Plantarei o companheirismo copioso como árvores ao longo de todos os
rios da América e ao longo das margens dos grandes lagos e por todas as pradarias,
Farei cidades inseparáveis, cada uma com os braços em volta do pescoço da outra,
Pelo amor dos camaradas,
Pelo másculo amor dos camaradas.
A ti, isto de mim, Ó Democracia, a fim de servi-la ma femme!
A ti, a ti estou trinando estas canções.
A base de toda metafísica
E agora cavalheiros,
Uma palavra digo para permanecer em vossas mentes e memórias,
Como base e também finale para toda metafísica.

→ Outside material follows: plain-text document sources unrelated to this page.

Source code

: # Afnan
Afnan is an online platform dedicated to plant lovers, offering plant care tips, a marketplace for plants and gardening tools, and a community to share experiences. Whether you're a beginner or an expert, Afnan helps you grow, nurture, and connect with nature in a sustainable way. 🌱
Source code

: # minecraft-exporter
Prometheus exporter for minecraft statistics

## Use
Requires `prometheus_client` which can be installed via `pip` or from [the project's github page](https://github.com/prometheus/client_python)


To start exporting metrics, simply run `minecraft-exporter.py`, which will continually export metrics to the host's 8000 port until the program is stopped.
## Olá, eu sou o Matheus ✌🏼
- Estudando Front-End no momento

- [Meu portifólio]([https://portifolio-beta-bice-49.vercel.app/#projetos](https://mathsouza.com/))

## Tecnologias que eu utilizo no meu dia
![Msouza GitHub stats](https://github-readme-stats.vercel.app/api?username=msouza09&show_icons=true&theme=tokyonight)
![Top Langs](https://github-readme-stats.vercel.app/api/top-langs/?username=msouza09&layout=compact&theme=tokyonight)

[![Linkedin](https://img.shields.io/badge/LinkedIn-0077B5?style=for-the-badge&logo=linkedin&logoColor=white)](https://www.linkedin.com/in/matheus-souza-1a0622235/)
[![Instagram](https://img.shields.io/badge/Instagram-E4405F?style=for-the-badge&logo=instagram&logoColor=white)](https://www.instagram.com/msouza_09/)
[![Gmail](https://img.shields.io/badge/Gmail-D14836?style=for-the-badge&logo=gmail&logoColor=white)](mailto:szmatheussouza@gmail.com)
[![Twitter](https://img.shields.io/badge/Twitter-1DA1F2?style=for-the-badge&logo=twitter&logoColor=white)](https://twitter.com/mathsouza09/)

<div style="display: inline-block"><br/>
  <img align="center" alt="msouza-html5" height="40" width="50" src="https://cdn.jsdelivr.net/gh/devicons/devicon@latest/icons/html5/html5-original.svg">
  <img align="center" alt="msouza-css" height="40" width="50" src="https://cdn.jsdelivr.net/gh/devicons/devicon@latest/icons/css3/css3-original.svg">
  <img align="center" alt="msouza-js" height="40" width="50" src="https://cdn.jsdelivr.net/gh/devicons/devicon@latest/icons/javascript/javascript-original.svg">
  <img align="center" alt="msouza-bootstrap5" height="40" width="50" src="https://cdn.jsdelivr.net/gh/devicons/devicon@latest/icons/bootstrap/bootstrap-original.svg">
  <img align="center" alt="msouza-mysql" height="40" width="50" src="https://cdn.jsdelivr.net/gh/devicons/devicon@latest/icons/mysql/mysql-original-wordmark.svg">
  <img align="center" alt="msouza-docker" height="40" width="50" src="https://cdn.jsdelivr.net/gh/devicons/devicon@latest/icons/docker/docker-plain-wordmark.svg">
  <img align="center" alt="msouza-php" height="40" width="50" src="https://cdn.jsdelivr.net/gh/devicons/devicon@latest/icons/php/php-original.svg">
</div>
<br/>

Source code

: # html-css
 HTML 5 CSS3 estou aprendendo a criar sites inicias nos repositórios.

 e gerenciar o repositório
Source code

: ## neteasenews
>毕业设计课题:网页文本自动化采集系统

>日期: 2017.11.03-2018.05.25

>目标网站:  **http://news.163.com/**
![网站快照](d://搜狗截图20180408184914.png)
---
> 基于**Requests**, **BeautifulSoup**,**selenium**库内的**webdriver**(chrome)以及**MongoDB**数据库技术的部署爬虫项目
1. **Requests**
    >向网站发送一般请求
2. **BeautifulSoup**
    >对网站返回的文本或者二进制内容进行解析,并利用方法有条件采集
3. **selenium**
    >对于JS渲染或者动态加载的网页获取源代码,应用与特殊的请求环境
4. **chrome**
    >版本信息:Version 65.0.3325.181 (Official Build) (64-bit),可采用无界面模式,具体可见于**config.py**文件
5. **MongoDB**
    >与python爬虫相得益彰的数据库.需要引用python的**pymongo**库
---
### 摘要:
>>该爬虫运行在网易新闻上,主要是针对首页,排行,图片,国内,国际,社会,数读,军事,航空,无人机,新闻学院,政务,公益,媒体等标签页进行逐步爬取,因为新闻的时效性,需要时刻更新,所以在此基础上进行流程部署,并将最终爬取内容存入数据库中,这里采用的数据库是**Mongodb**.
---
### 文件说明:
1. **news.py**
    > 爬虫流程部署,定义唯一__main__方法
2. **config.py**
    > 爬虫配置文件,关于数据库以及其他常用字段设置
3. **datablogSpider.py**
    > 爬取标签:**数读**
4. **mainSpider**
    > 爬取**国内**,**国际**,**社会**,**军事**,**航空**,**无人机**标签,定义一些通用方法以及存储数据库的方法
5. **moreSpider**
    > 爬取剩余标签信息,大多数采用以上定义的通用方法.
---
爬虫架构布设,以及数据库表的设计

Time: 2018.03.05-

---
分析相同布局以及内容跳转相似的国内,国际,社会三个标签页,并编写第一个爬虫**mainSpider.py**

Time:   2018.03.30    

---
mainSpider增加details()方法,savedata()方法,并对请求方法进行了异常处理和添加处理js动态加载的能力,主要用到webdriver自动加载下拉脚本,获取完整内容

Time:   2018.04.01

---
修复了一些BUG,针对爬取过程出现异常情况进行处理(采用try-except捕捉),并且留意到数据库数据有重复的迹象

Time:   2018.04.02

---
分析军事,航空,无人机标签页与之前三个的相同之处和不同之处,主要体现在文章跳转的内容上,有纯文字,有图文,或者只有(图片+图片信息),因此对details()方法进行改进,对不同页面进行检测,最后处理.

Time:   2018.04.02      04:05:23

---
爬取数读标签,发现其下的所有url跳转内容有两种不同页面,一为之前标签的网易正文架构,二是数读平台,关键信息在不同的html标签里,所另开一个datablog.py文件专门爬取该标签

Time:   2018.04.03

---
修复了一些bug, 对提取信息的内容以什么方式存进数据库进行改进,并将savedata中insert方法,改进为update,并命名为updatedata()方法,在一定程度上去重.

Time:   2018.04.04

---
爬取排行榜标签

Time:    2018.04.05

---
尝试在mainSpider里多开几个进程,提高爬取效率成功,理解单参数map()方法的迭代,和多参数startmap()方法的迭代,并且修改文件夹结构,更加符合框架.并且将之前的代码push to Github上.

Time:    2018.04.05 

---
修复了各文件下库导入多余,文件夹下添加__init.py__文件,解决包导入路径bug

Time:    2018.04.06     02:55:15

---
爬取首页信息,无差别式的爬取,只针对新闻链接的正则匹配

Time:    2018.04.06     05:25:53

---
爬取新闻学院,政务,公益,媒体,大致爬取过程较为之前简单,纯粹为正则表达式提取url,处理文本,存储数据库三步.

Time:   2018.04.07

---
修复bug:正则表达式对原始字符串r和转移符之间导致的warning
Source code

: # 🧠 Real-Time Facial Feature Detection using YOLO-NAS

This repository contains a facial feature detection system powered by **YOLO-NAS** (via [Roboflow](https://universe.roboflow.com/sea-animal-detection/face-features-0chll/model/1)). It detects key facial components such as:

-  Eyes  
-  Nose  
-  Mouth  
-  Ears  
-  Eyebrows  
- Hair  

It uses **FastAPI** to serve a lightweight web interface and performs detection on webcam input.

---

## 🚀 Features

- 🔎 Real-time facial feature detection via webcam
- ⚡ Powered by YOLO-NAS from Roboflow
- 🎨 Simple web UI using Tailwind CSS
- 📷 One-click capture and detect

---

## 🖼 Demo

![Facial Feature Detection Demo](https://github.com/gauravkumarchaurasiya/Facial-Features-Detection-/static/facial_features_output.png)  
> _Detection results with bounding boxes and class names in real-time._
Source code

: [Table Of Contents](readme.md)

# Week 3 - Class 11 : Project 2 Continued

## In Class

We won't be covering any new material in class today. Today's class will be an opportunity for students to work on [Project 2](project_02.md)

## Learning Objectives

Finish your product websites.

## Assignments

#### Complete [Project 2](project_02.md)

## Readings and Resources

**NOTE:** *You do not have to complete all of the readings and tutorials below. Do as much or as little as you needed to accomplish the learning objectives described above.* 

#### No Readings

(Assim para os estudantes o velho professor
Ao término de seu curso repleto.)
Tendo estudado o novo e o antigo, os sistemas Grego e Germânico,
Tendo estudado e exposto Kant, Fichte e Shelling e Hegel,
Exposto o saber de Platão, e Sócrates maior do que Platão,
E, maior que Sócrates pesquisado e exposto, Cristo divino havendo longamente estudado,
Vejo hoje em reminiscência aqueles sistemas Grego e Germânico,
Vejo os filósofos todos, igrejas cristãs e cédulas de dez dólares vejo,
No entanto sob Sócrates claramente vejo, e sob Cristo o divino vejo,
O caro amor do homem pelo seu camarada, a atração de amigo por amigo,
De cidade por cidade e de terra por terra.
(in. Grandes Poetas de Língua Inglesa do Século XIX, organização e tradução de José Lino Grünewald, RJ : Nova Fronteira, 1988)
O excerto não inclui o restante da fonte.